TASK REQUIREMENTS —
Filter the entries down to the lines holding "subsubsection", then copy those lines.

BEGIN PROVIDED MATERIAL

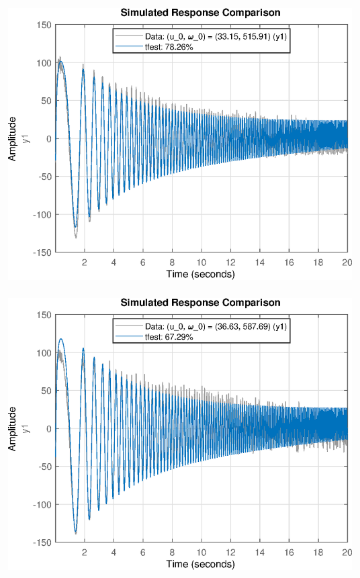 \begin{figure}[H]
    \begin{minipage}{0.32\textwidth}
       \begin{figure}[H]
            \includegraphics[width = \textwidth]{./figs/small_perturbation/time_Compare_1400.eps}
       \end{figure}
    \end{minipage}
    \begin{minipage}{0.32\textwidth}
       \begin{figure}[H]
            \includegraphics[width = \textwidth]{./figs/small_perturbation/time_Compare_1450.eps}

\end{figure}
\end{minipage}
\end{figure}
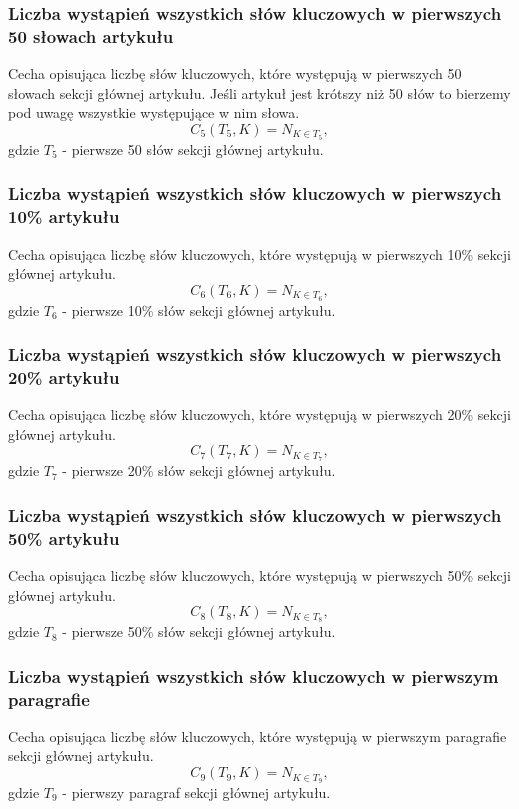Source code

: \documentclass{classrep}
\begin{document}
\subsubsection{Liczba wystąpień wszystkich słów kluczowych w pierwszych 50 słowach artykułu}
Cecha opisująca liczbę słów kluczowych, które występują w pierwszych 50 słowach sekcji głównej artykułu. Jeśli artykuł jest krótszy niż 50 słów to bierzemy pod uwagę wszystkie występujące w nim słowa.
\begin{equation}
            C_{5}(T_{5},K) = N_{K \in T_{5}},
 \end{equation}	
 gdzie $T_{5}$ - pierwsze 50 słów sekcji głównej artykułu.

\subsubsection {Liczba wystąpień wszystkich słów kluczowych w pierwszych 10\% artykułu}
Cecha opisująca liczbę słów kluczowych, które występują w pierwszych 10\% sekcji głównej artykułu.
\begin{equation}
            C_{6}(T_{6},K) = N_{K \in T_{6}},
 \end{equation}	
 gdzie $T_{6}$ - pierwsze 10\% słów sekcji głównej artykułu.

\subsubsection{Liczba wystąpień wszystkich słów kluczowych w pierwszych 20\% artykułu}
Cecha opisująca liczbę słów kluczowych, które występują w pierwszych 20\% sekcji głównej artykułu.
\begin{equation}
            C_{7}(T_{7},K) = N_{K \in T_{7}},
 \end{equation}	
 gdzie $T_{7}$ - pierwsze 20\% słów sekcji głównej artykułu.

\subsubsection{Liczba wystąpień wszystkich słów kluczowych w pierwszych 50\% artykułu}
Cecha opisująca liczbę słów kluczowych, które występują w pierwszych 50\% sekcji głównej artykułu.
\begin{equation}
            C_{8}(T_{8},K) = N_{K \in T_{8}},
 \end{equation}	
 gdzie $T_{8}$ - pierwsze 50\% słów sekcji głównej artykułu.

\subsubsection{Liczba wystąpień wszystkich słów kluczowych w pierwszym paragrafie}
Cecha opisująca liczbę słów kluczowych, które występują w pierwszym paragrafie sekcji głównej artykułu.
\begin{equation}
            C_{9}(T_{9},K) = N_{K \in T_{9}},
 \end{equation}	
 gdzie $T_{9}$ - pierwszy paragraf sekcji głównej artykułu.
\end{document}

END PROVIDED MATERIAL

WORKED SOLUTION —
\subsubsection{Liczba wystąpień wszystkich słów kluczowych w pierwszych 50 słowach artykułu}
\subsubsection {Liczba wystąpień wszystkich słów kluczowych w pierwszych 10\% artykułu}
\subsubsection{Liczba wystąpień wszystkich słów kluczowych w pierwszych 20\% artykułu}
\subsubsection{Liczba wystąpień wszystkich słów kluczowych w pierwszych 50\% artykułu}
\subsubsection{Liczba wystąpień wszystkich słów kluczowych w pierwszym paragrafie}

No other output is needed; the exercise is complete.